Available data:
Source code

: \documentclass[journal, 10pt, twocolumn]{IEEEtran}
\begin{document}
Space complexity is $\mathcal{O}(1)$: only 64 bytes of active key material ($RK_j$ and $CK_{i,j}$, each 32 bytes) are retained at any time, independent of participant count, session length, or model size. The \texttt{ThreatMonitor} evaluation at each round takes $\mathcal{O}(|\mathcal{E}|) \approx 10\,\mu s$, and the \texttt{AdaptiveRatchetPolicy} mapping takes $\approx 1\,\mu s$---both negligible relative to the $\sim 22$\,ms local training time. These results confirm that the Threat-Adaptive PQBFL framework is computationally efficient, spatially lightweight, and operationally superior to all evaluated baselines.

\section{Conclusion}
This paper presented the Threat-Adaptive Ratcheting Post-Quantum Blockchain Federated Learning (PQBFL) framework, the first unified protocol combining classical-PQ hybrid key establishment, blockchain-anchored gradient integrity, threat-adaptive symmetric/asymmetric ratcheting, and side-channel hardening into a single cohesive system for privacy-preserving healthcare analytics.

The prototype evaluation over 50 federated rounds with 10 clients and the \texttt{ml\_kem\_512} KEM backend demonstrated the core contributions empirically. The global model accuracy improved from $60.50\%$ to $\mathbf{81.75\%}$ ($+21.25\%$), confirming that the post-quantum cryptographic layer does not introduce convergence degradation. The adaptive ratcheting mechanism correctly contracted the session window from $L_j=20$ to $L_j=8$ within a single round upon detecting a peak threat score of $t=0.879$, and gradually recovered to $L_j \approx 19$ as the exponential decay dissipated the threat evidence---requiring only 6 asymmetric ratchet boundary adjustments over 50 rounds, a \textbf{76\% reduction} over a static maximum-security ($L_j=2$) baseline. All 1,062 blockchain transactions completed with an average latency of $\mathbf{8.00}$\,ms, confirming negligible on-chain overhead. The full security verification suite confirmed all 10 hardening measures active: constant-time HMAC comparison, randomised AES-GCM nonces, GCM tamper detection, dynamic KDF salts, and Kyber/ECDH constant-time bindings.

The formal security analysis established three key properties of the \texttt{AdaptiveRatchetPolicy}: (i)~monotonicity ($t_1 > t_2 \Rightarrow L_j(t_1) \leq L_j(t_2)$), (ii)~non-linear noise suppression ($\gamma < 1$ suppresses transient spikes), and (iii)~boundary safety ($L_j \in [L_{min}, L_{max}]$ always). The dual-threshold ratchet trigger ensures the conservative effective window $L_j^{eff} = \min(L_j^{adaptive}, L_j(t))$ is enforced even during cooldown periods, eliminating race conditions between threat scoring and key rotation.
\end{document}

What you need to do:
Print the data above exactly as it reads.

Expected output:
Source code

: \documentclass[journal, 10pt, twocolumn]{IEEEtran}
\begin{document}
Space complexity is $\mathcal{O}(1)$: only 64 bytes of active key material ($RK_j$ and $CK_{i,j}$, each 32 bytes) are retained at any time, independent of participant count, session length, or model size. The \texttt{ThreatMonitor} evaluation at each round takes $\mathcal{O}(|\mathcal{E}|) \approx 10\,\mu s$, and the \texttt{AdaptiveRatchetPolicy} mapping takes $\approx 1\,\mu s$---both negligible relative to the $\sim 22$\,ms local training time. These results confirm that the Threat-Adaptive PQBFL framework is computationally efficient, spatially lightweight, and operationally superior to all evaluated baselines.

\section{Conclusion}
This paper presented the Threat-Adaptive Ratcheting Post-Quantum Blockchain Federated Learning (PQBFL) framework, the first unified protocol combining classical-PQ hybrid key establishment, blockchain-anchored gradient integrity, threat-adaptive symmetric/asymmetric ratcheting, and side-channel hardening into a single cohesive system for privacy-preserving healthcare analytics.

The prototype evaluation over 50 federated rounds with 10 clients and the \texttt{ml\_kem\_512} KEM backend demonstrated the core contributions empirically. The global model accuracy improved from $60.50\%$ to $\mathbf{81.75\%}$ ($+21.25\%$), confirming that the post-quantum cryptographic layer does not introduce convergence degradation. The adaptive ratcheting mechanism correctly contracted the session window from $L_j=20$ to $L_j=8$ within a single round upon detecting a peak threat score of $t=0.879$, and gradually recovered to $L_j \approx 19$ as the exponential decay dissipated the threat evidence---requiring only 6 asymmetric ratchet boundary adjustments over 50 rounds, a \textbf{76\% reduction} over a static maximum-security ($L_j=2$) baseline. All 1,062 blockchain transactions completed with an average latency of $\mathbf{8.00}$\,ms, confirming negligible on-chain overhead. The full security verification suite confirmed all 10 hardening measures active: constant-time HMAC comparison, randomised AES-GCM nonces, GCM tamper detection, dynamic KDF salts, and Kyber/ECDH constant-time bindings.

The formal security analysis established three key properties of the \texttt{AdaptiveRatchetPolicy}: (i)~monotonicity ($t_1 > t_2 \Rightarrow L_j(t_1) \leq L_j(t_2)$), (ii)~non-linear noise suppression ($\gamma < 1$ suppresses transient spikes), and (iii)~boundary safety ($L_j \in [L_{min}, L_{max}]$ always). The dual-threshold ratchet trigger ensures the conservative effective window $L_j^{eff} = \min(L_j^{adaptive}, L_j(t))$ is enforced even during cooldown periods, eliminating race conditions between threat scoring and key rotation.
\end{document}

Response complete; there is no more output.